You are here
Top five biggest interview mistakes
If you have ever left a job interview thinking, ‘I could have performed better’ then you should know that you are not the only one. Even people with years of experience and lots of skills, do not always know how to sell themselves in interviews.
If you are looking for a new job or have an interview coming up, it’s important to think about your interviewing techniques. The best way to avoid the most common interview mistakes is to consciously decide not to make them.
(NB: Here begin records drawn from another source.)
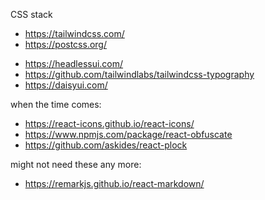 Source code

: CSS stack
+ https://tailwindcss.com/
+ https://postcss.org/
- https://headlessui.com/
- https://github.com/tailwindlabs/tailwindcss-typography
- https://daisyui.com/

when the time comes:
- https://react-icons.github.io/react-icons/
- https://www.npmjs.com/package/react-obfuscate
- https://github.com/askides/react-plock

might not need these any more:
- https://remarkjs.github.io/react-markdown/ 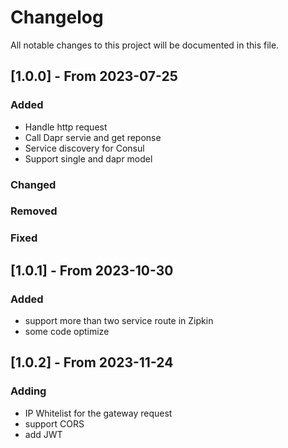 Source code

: # Changelog
All notable changes to this project will be documented in this file.

## [1.0.0] - From 2023-07-25
### Added
- Handle http request
- Call Dapr servie and get reponse  
- Service discovery for Consul
- Support single and dapr model 

### Changed
### Removed
### Fixed

## [1.0.1] - From 2023-10-30
### Added
- support more than two service route in Zipkin
- some code optimize

## [1.0.2] - From 2023-11-24
### Adding
- IP Whitelist for the gateway request 
- support CORS 
- add JWT 


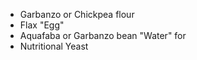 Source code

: - Garbanzo or Chickpea flour
- Flax "Egg"
- Aquafaba or Garbanzo bean "Water" for 
- Nutritional Yeast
Here are five big interview mistakes to consider and avoid:
1. Negativity about your current employer
Being negative about your existing employer is one of the most common mistakes interviewees make. Frustrations and clashes arise in all organisations so a potential employer needs to know that you can manage yourself through this rather than simply calling it quits every time frustrations arise. Effectively they will want to know how you would behave if you were part of their business. Would you help move people forward or be a negative influence?
2. Lacking in confidence
Bad eye contact, lack of confidence in delivering answers and a weak handshake are typical mistakes made by interviewees. In most roles interpersonal skills are important so you need to make the effort to come across as self-assured even if you are nervous. Try deep breathing techniques before the interview.
3. Being unprepared
One of the biggest mistakes candidates make is failing to prepare sufficiently. Great candidates value their career and work hard to manage it successfully. They would not simply read a company website and presume they knew enough about the business. It’s important to research the company culture as well as what challenges the company is currently facing. Different things will matter to different people but well prepared questions will demonstrate that you have done your homework and are taking the interview seriously. Knowing the answers to these questions will also ensure that you are not making the wrong career move.
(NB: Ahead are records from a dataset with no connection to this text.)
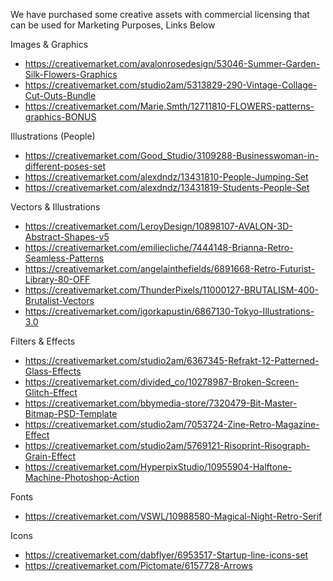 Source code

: We have purchased some creative assets with commercial licensing that can be used for Marketing Purposes, Links Below

Images & Graphics
+ https://creativemarket.com/avalonrosedesign/53046-Summer-Garden-Silk-Flowers-Graphics
+ https://creativemarket.com/studio2am/5313829-290-Vintage-Collage-Cut-Outs-Bundle
+ https://creativemarket.com/Marie.Smth/12711810-FLOWERS-patterns-graphics-BONUS

Illustrations (People)
+ https://creativemarket.com/Good_Studio/3109288-Businesswoman-in-different-poses-set
+ https://creativemarket.com/alexdndz/13431810-People-Jumping-Set
+ https://creativemarket.com/alexdndz/13431819-Students-People-Set

Vectors & Illustrations
+ https://creativemarket.com/LeroyDesign/10898107-AVALON-3D-Abstract-Shapes-v5
+ https://creativemarket.com/emiliecliche/7444148-Brianna-Retro-Seamless-Patterns
+ https://creativemarket.com/angelainthefields/6891668-Retro-Futurist-Library-80-OFF
+ https://creativemarket.com/ThunderPixels/11000127-BRUTALISM-400-Brutalist-Vectors
+ https://creativemarket.com/igorkapustin/6867130-Tokyo-Illustrations-3.0

Filters & Effects
+ https://creativemarket.com/studio2am/6367345-Refrakt-12-Patterned-Glass-Effects
+ https://creativemarket.com/divided_co/10278987-Broken-Screen-Glitch-Effect
+ https://creativemarket.com/bbymedia-store/7320479-Bit-Master-Bitmap-PSD-Template
+ https://creativemarket.com/studio2am/7053724-Zine-Retro-Magazine-Effect
+ https://creativemarket.com/studio2am/5769121-Risoprint-Risograph-Grain-Effect
+ https://creativemarket.com/HyperpixStudio/10955904-Halftone-Machine-Photoshop-Action

Fonts
+ https://creativemarket.com/VSWL/10988580-Magical-Night-Retro-Serif

Icons
+ https://creativemarket.com/dabflyer/6953517-Startup-line-icons-set
+ https://creativemarket.com/Pictomate/6157728-Arrows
4. Don’t say ‘we’, say ‘I’
Candidates referring to their successes as something that ‘we’ did as opposed to ‘I’ can leave the more astute interviewer with the impression that the candidate is potentially taking credit for a project/account that they only played a small part in helping to win as opposed to something that they were solely responsible for.
The most important thing is to highlight your achievements and the role you played in successes honestly.
5. Lack of personality
In the current market, shortlists are filled with individuals who are undoubtedly qualified to perform the role but the differentiator is almost entirely around the personality profile and human connection capabilities. This means that either subconsciously or consciously, you’re being assessed from the moment you enter the building. If you are unable to build rapport with the person who picks you up from the reception area, makes your coffee AND interviews you, you’re going to miss out. A sincere interest in the people you could be working with and the business and organisational culture is a necessity for any job interview.